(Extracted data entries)
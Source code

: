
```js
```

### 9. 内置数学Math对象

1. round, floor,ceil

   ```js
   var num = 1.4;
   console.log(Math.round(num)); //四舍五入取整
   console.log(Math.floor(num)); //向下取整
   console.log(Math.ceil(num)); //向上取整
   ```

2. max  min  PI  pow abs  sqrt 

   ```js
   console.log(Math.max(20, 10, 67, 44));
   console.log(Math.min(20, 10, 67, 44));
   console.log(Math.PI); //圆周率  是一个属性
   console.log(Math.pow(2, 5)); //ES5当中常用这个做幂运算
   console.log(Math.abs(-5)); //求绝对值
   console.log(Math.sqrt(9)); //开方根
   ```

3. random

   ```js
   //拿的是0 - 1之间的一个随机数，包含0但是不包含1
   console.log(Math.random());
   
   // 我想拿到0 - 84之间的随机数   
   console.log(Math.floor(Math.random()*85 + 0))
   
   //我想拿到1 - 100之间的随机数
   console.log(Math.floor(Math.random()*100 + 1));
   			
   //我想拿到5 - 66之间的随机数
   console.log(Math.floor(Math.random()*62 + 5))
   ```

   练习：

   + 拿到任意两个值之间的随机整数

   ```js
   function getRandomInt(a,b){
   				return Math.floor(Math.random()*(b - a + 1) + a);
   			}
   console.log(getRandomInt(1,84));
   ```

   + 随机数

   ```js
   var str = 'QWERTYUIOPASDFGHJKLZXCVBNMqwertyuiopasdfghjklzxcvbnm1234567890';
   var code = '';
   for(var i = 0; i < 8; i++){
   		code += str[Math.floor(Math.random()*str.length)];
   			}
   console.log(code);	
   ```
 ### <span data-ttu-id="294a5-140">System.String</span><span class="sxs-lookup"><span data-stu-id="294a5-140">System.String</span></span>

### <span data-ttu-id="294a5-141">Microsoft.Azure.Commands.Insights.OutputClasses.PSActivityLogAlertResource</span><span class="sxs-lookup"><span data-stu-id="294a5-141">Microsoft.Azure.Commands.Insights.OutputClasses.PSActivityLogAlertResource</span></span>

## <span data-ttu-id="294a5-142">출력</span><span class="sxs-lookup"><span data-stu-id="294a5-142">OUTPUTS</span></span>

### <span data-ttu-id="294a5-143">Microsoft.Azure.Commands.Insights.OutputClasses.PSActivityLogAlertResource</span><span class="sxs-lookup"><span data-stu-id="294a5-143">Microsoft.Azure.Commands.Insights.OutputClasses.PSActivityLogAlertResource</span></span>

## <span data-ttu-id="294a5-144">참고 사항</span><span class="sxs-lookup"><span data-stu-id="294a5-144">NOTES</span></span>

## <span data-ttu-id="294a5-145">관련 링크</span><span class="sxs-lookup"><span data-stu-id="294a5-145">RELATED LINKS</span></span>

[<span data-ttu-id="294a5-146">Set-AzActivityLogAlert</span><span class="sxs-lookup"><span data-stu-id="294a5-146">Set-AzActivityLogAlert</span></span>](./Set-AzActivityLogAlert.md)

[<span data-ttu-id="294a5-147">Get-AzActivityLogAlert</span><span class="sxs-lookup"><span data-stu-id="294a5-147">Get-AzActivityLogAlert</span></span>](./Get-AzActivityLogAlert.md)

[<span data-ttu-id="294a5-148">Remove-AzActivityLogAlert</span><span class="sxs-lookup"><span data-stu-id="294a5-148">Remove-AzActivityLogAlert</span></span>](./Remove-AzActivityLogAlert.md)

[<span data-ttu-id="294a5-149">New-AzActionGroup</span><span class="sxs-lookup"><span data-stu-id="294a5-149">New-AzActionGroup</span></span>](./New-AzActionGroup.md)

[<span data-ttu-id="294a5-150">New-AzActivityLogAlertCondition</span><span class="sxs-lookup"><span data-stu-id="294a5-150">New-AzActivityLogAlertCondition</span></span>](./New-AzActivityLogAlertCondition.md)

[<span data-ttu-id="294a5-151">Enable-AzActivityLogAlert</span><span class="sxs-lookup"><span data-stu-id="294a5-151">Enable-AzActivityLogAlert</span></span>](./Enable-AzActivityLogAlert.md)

### PROMPT
So that nothing differs from the original, transcribe all of the records above.

### SOLUTION FOR THIS TASK
Source code

:
```js
```

### 9. 内置数学Math对象

1. round, floor,ceil

   ```js
   var num = 1.4;
   console.log(Math.round(num)); //四舍五入取整
   console.log(Math.floor(num)); //向下取整
   console.log(Math.ceil(num)); //向上取整
   ```

2. max  min  PI  pow abs  sqrt 

   ```js
   console.log(Math.max(20, 10, 67, 44));
   console.log(Math.min(20, 10, 67, 44));
   console.log(Math.PI); //圆周率  是一个属性
   console.log(Math.pow(2, 5)); //ES5当中常用这个做幂运算
   console.log(Math.abs(-5)); //求绝对值
   console.log(Math.sqrt(9)); //开方根
   ```

3. random

   ```js
   //拿的是0 - 1之间的一个随机数，包含0但是不包含1
   console.log(Math.random());
   
   // 我想拿到0 - 84之间的随机数   
   console.log(Math.floor(Math.random()*85 + 0))
   
   //我想拿到1 - 100之间的随机数
   console.log(Math.floor(Math.random()*100 + 1));
   			
   //我想拿到5 - 66之间的随机数
   console.log(Math.floor(Math.random()*62 + 5))
   ```

   练习：

   + 拿到任意两个值之间的随机整数

   ```js
   function getRandomInt(a,b){
   				return Math.floor(Math.random()*(b - a + 1) + a);
   			}
   console.log(getRandomInt(1,84));
   ```

   + 随机数

   ```js
   var str = 'QWERTYUIOPASDFGHJKLZXCVBNMqwertyuiopasdfghjklzxcvbnm1234567890';
   var code = '';
   for(var i = 0; i < 8; i++){
   		code += str[Math.floor(Math.random()*str.length)];
   			}
   console.log(code);	
   ```
 ### <span data-ttu-id="294a5-140">System.String</span><span class="sxs-lookup"><span data-stu-id="294a5-140">System.String</span></span>

### <span data-ttu-id="294a5-141">Microsoft.Azure.Commands.Insights.OutputClasses.PSActivityLogAlertResource</span><span class="sxs-lookup"><span data-stu-id="294a5-141">Microsoft.Azure.Commands.Insights.OutputClasses.PSActivityLogAlertResource</span></span>

## <span data-ttu-id="294a5-142">출력</span><span class="sxs-lookup"><span data-stu-id="294a5-142">OUTPUTS</span></span>

### <span data-ttu-id="294a5-143">Microsoft.Azure.Commands.Insights.OutputClasses.PSActivityLogAlertResource</span><span class="sxs-lookup"><span data-stu-id="294a5-143">Microsoft.Azure.Commands.Insights.OutputClasses.PSActivityLogAlertResource</span></span>

## <span data-ttu-id="294a5-144">참고 사항</span><span class="sxs-lookup"><span data-stu-id="294a5-144">NOTES</span></span>

## <span data-ttu-id="294a5-145">관련 링크</span><span class="sxs-lookup"><span data-stu-id="294a5-145">RELATED LINKS</span></span>

[<span data-ttu-id="294a5-146">Set-AzActivityLogAlert</span><span class="sxs-lookup"><span data-stu-id="294a5-146">Set-AzActivityLogAlert</span></span>](./Set-AzActivityLogAlert.md)

[<span data-ttu-id="294a5-147">Get-AzActivityLogAlert</span><span class="sxs-lookup"><span data-stu-id="294a5-147">Get-AzActivityLogAlert</span></span>](./Get-AzActivityLogAlert.md)

[<span data-ttu-id="294a5-148">Remove-AzActivityLogAlert</span><span class="sxs-lookup"><span data-stu-id="294a5-148">Remove-AzActivityLogAlert</span></span>](./Remove-AzActivityLogAlert.md)

[<span data-ttu-id="294a5-149">New-AzActionGroup</span><span class="sxs-lookup"><span data-stu-id="294a5-149">New-AzActionGroup</span></span>](./New-AzActionGroup.md)

[<span data-ttu-id="294a5-150">New-AzActivityLogAlertCondition</span><span class="sxs-lookup"><span data-stu-id="294a5-150">New-AzActivityLogAlertCondition</span></span>](./New-AzActivityLogAlertCondition.md)

[<span data-ttu-id="294a5-151">Enable-AzActivityLogAlert</span><span class="sxs-lookup"><span data-stu-id="294a5-151">Enable-AzActivityLogAlert</span></span>](./Enable-AzActivityLogAlert.md)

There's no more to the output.